Task objective
Look for "- Reference image upload with drag & drop" in the entries below. Write out that line and all later lines exactly, ending with the final one.

The input
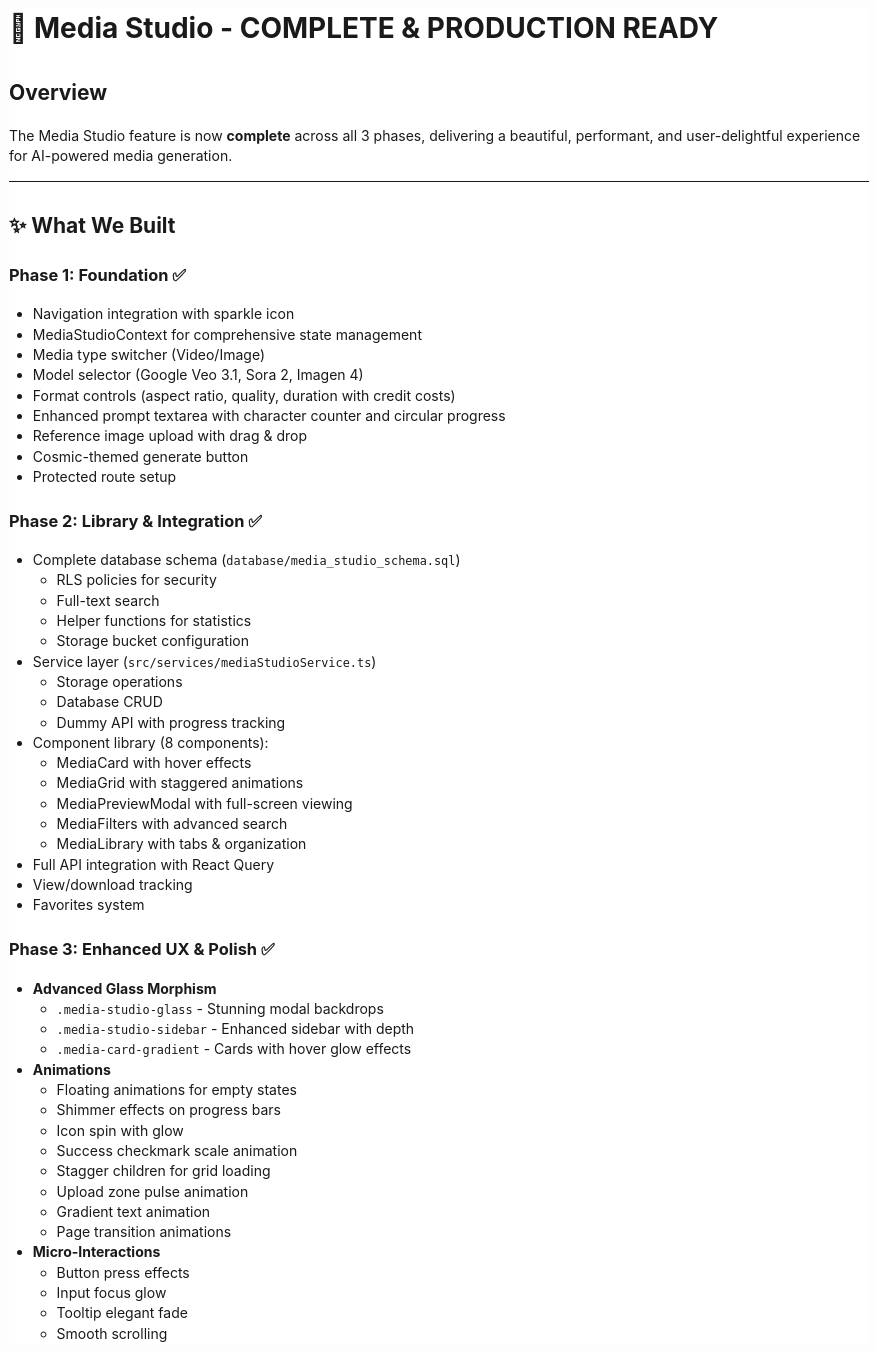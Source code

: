 # 🎉 Media Studio - COMPLETE & PRODUCTION READY

## Overview
The Media Studio feature is now **complete** across all 3 phases, delivering a beautiful, performant, and user-delightful experience for AI-powered media generation.

---

## ✨ What We Built

### **Phase 1: Foundation** ✅
- Navigation integration with sparkle icon
- MediaStudioContext for comprehensive state management
- Media type switcher (Video/Image)
- Model selector (Google Veo 3.1, Sora 2, Imagen 4)
- Format controls (aspect ratio, quality, duration with credit costs)
- Enhanced prompt textarea with character counter and circular progress
- Reference image upload with drag & drop
- Cosmic-themed generate button
- Protected route setup

### **Phase 2: Library & Integration** ✅
- Complete database schema (`database/media_studio_schema.sql`)
  - RLS policies for security
  - Full-text search
  - Helper functions for statistics
  - Storage bucket configuration
- Service layer (`src/services/mediaStudioService.ts`)
  - Storage operations
  - Database CRUD
  - Dummy API with progress tracking
- Component library (8 components):
  - MediaCard with hover effects
  - MediaGrid with staggered animations
  - MediaPreviewModal with full-screen viewing
  - MediaFilters with advanced search
  - MediaLibrary with tabs & organization
- Full API integration with React Query
- View/download tracking
- Favorites system

### **Phase 3: Enhanced UX & Polish** ✅
- **Advanced Glass Morphism**
  - `.media-studio-glass` - Stunning modal backdrops
  - `.media-studio-sidebar` - Enhanced sidebar with depth
  - `.media-card-gradient` - Cards with hover glow effects
- **Animations**
  - Floating animations for empty states
  - Shimmer effects on progress bars
  - Icon spin with glow
  - Success checkmark scale animation
  - Stagger children for grid loading
  - Upload zone pulse animation
  - Gradient text animation
  - Page transition animations
- **Micro-Interactions**
  - Button press effects
  - Input focus glow
  - Tooltip elegant fade
  - Smooth scrolling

Exercise solution
- Reference image upload with drag & drop
- Cosmic-themed generate button
- Protected route setup

### **Phase 2: Library & Integration** ✅
- Complete database schema (`database/media_studio_schema.sql`)
  - RLS policies for security
  - Full-text search
  - Helper functions for statistics
  - Storage bucket configuration
- Service layer (`src/services/mediaStudioService.ts`)
  - Storage operations
  - Database CRUD
  - Dummy API with progress tracking
- Component library (8 components):
  - MediaCard with hover effects
  - MediaGrid with staggered animations
  - MediaPreviewModal with full-screen viewing
  - MediaFilters with advanced search
  - MediaLibrary with tabs & organization
- Full API integration with React Query
- View/download tracking
- Favorites system

### **Phase 3: Enhanced UX & Polish** ✅
- **Advanced Glass Morphism**
  - `.media-studio-glass` - Stunning modal backdrops
  - `.media-studio-sidebar` - Enhanced sidebar with depth
  - `.media-card-gradient` - Cards with hover glow effects
- **Animations**
  - Floating animations for empty states
  - Shimmer effects on progress bars
  - Icon spin with glow
  - Success checkmark scale animation
  - Stagger children for grid loading
  - Upload zone pulse animation
  - Gradient text animation
  - Page transition animations
- **Micro-Interactions**
  - Button press effects
  - Input focus glow
  - Tooltip elegant fade
  - Smooth scrolling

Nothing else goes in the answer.